To ensure they were understood, 20 aspiring teachers took to the stage during a plenary session at the Axis Forum and asked qualified teachers to stand up. They asked for guidance, mentorship and support. They asked to be encouraged as the future of the sector and not to be seen as a threat to current comforts. They asked to be nurtured and for their decision to become teachers to be celebrated and not criticised by their seniors.
One young teacher explained how demoralising it was to show up enthusiastically for her first teaching practical only to find the staffroom filled with suggestions that she study something more worthwhile.
Beyond their requests was an unequivocal statement that, whether or not older teachers and school leaders were ready for the new brigade, they were here and were committed to carrying the profession and the schoolchildren into a new reality of success, opportunity and hope.

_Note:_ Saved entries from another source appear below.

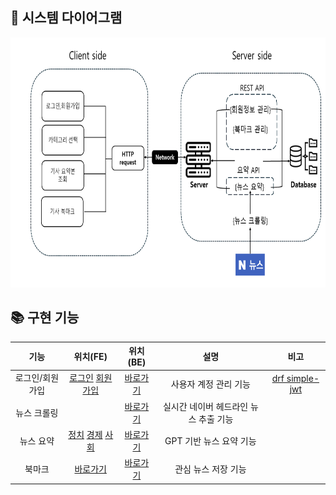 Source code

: ## 🎨 시스템 다이어그램

<img src="..\Doc\images\블록다이어그램.png" width="700" height="400"> <br>

## 📚 구현 기능

<div align=center>
    
| 기능| 위치(FE) | 위치(BE) | 설명 | 비고 |
| :---: | :---: |  :---: | :---: |:---: |
| 로그인/회원가입 |  [로그인](https://github.com/CSID-DGU/2024-1-OSSProj-JCL-08/tree/main/Src/frontend/src/pages/Login) [회원가입](https://github.com/CSID-DGU/2024-1-OSSProj-JCL-08/tree/main/Src/frontend/src/pages/Join)| [바로가기](https://github.com/CSID-DGU/2024-1-OSSProj-JCL-08/tree/main/Src/backend/accounts) | 사용자 계정 관리 기능 |  [drf simple-jwt](https://django-rest-framework-simplejwt.readthedocs.io/en/latest/) | |
| 뉴스 크롤링 |  []() | [바로가기](https://github.com/CSID-DGU/2024-1-OSSProj-JCL-08/tree/main/Src/backend/crawling) | 실시간 네이버 헤드라인 뉴스 추출 기능 | |
| 뉴스 요약 | [정치](https://github.com/CSID-DGU/2024-1-OSSProj-JCL-08/tree/main/Src/frontend/src/pages/Politics) [경제](https://github.com/CSID-DGU/2024-1-OSSProj-JCL-08/tree/main/Src/frontend/src/pages/Economy) [사회](https://github.com/CSID-DGU/2024-1-OSSProj-JCL-08/tree/main/Src/frontend/src/pages/Society)| [바로가기](https://github.com/CSID-DGU/2024-1-OSSProj-JCL-08/blob/main/Src/backend/openai_client.py) | GPT 기반 뉴스 요약 기능 | |
| 북마크 |  [바로가기](https://github.com/CSID-DGU/2024-1-OSSProj-JCL-08/tree/main/Src/frontend/src/pages/Bookmark) | [바로가기](https://github.com/CSID-DGU/2024-1-OSSProj-JCL-08/tree/main/Src/backend/bookmark) | 관심 뉴스 저장 기능 | |
</div>
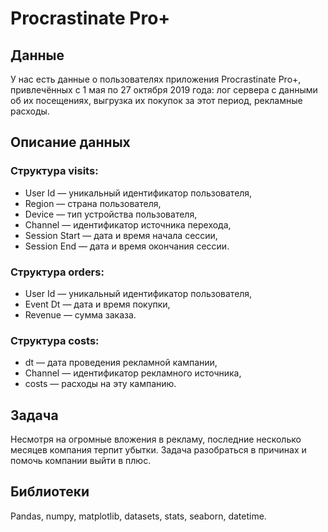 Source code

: # Procrastinate Pro+
## Данные
У нас есть данные о пользователях приложения Procrastinate Pro+, привлечённых с 1 мая по 27 октября 2019 года: лог сервера с данными об их посещениях, выгрузка их покупок за этот период, рекламные расходы.
## Описание данных
### Структура visits:
* User Id — уникальный идентификатор пользователя,
* Region — страна пользователя,
* Device — тип устройства пользователя,
* Channel — идентификатор источника перехода,
* Session Start — дата и время начала сессии,
* Session End — дата и время окончания сессии.

### Структура orders:
* User Id — уникальный идентификатор пользователя,
* Event Dt — дата и время покупки,
* Revenue — сумма заказа.

### Структура costs:
* dt — дата проведения рекламной кампании,
* Channel — идентификатор рекламного источника,
* costs — расходы на эту кампанию.
## Задача
Несмотря на огромные вложения в рекламу, последние несколько месяцев компания терпит убытки. Задача разобраться в причинах и помочь компании выйти в плюс.
## Библиотеки
Pandas, numpy, matplotlib, datasets, stats, seaborn, datetime.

At an age that can feel bewildering, these aspiring teachers have claimed a mantle that forces all of us to ask ourselves whether we are part of the new or the old story of education: the old story being teacher-centred, individually oriented, competitive and compliant and the new being learner-focused, community- and socially minded, collaborative and challenging.
In a social media post after the summit one young teacher summarised the event perfectly: “We came, we saw, we learnt, we shared, we dove into educational issues, came up with solutions … and now, we work to reinvent education, to tell our side of the story, a new story.”
Just imagine what the headlines might be in this new story.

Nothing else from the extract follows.